You really love all art.
A few weeks ago, your class’s drawing unit through our homeschool coop was on abstract art. I went to the library and checked out some books on famous modern artists, including Kandinsky, Pollock, Rothko, Matisse, and even O’Keeffe, who didn’t only paint flowers. I was excited to show the photographs of some of these artists’ abstract paintings to your class because I, too, love abstract art. I love how evocative it is. I love how impromptu it seems.
I also had fun coming up with a simple abstract art project for your class, and I had fun the night before making a sample to show you all. Your class had struggled with some of our other drawing assignments in our curriculum, like reproducing mirror images, but I thought abstract would go over really well.

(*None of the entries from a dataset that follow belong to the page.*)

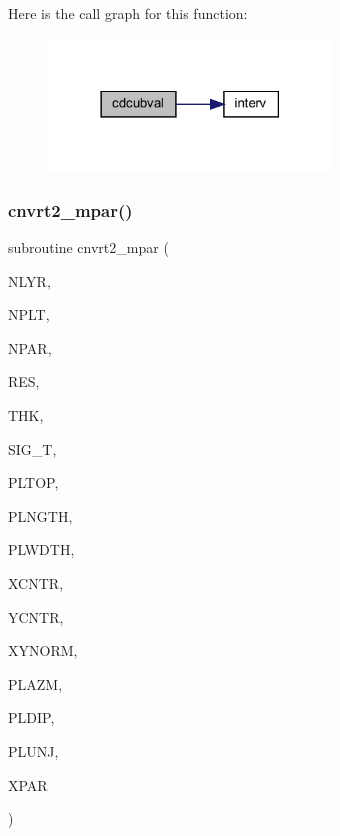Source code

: Here is the call graph for this function\+:\nopagebreak
\begin{figure}[H]
\begin{center}
\leavevmode
\includegraphics[width=213pt]{Leroi__c_8f90_ab28d8a79c971f683b68fae4db0553909_cgraph}
\end{center}
\end{figure}
\mbox{\label{Leroi__c_8f90_a747a5bf7d69f6533bc2f54572584ba0c}} 
\subsubsection{\texorpdfstring{cnvrt2\+\_\+mpar()}{cnvrt2\_mpar()}}
{\footnotesize\ttfamily subroutine cnvrt2\+\_\+mpar (\begin{DoxyParamCaption}\item[{integer}]{N\+L\+YR,  }\item[{integer}]{N\+P\+LT,  }\item[{integer}]{N\+P\+AR,  }\item[{real, dimension(nlyr)}]{R\+ES,  }\item[{real, dimension(nlyr)}]{T\+HK,  }\item[{real, dimension(nplt)}]{S\+I\+G\+\_\+T,  }\item[{real, dimension(nplt)}]{P\+L\+T\+OP,  }\item[{real, dimension(nplt)}]{P\+L\+N\+G\+TH,  }\item[{real, dimension(nplt)}]{P\+L\+W\+D\+TH,  }\item[{real, dimension(nplt)}]{X\+C\+N\+TR,  }\item[{real, dimension(nplt)}]{Y\+C\+N\+TR,  }\item[{real, dimension(nplt)}]{X\+Y\+N\+O\+RM,  }\item[{real, dimension(nplt)}]{P\+L\+A\+ZM,  }\item[{real, dimension(nplt)}]{P\+L\+D\+IP,  }\item[{real, dimension(nplt)}]{P\+L\+U\+NJ,  }\item[{real, dimension(npar)}]{X\+P\+AR }\end{DoxyParamCaption})}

And so I didn’t really expect—I mean, not at all—that when I opened the first art book to an abstract image to ask your class, “Is this art?” the resounding answer among your peers would be NO! (One child even said “YUCK!” when he saw it.)
I continued to show pieces of art, and continued to emphasize how neat they were, explained how the colors evoked different emotions and why I liked particular things about it, but your classmates insisted that it was messy and ugly and definitely not art.
And when I showed them my sample piece they were going to be making for their project that day, they were not impressed at what I was asking them to do. Not at all.
I’ll admit I was surprised at this response. I wasn’t sad or frustrated, just surprised. I didn’t expect these 4 and 5 year olds to have such strong opinions as to what WASN’T art.
For the record, you, of course, thought it was all beautiful, and weren’t influenced by public opinion, thank goodness. You’re consistently firm in your verdicts of beauty and wonder in the world all around you, and in your class among your peers it was no different. You raved about the abstract piece you made. You were amazed at the art books I showed. You loved my sample. (In fact, you said, “WOW!” when I showed you my sample. That’s about as opposite of “YUCK!” as there can be. It made me proud.)
The thing is, I don’t know what a “normal” 5 year old thinks about abstract art. Maybe you’re totally normal. Maybe your peers are totally normal. Or maybe there is no “normal.”
But I’ve been thinking about the dangers of making messy and ugly synonyms, the dangers of seeing messy as the opposite of beautiful. And I sure hope we aren’t teaching our children to think that messy means ugly or unholy or unwelcome.
Or unloved.
I know you know where I’m going with this.
Life is messy, girls.
Life doesn’t end up the way we plan it.
Life doesn’t look the way we sketch it out before we begin painting. All kinds of things get in the way and mess it up.
But I’m convinced that it’s precisely the mess that makes life beautiful.
It’s precisely the splashes of dirt mixed into the paint, the unexpected scratch on the canvas, the layers of magazine and newspaper mod-podged on top of everything else and then peeled back and sprinkled with glitter as well as tears that give life character.
We bury, we uncover, we scrape, we splatter, and we pray, and we step back, and then we see it: there is beauty in this messy life we live.
This is a metaphor, and this is life.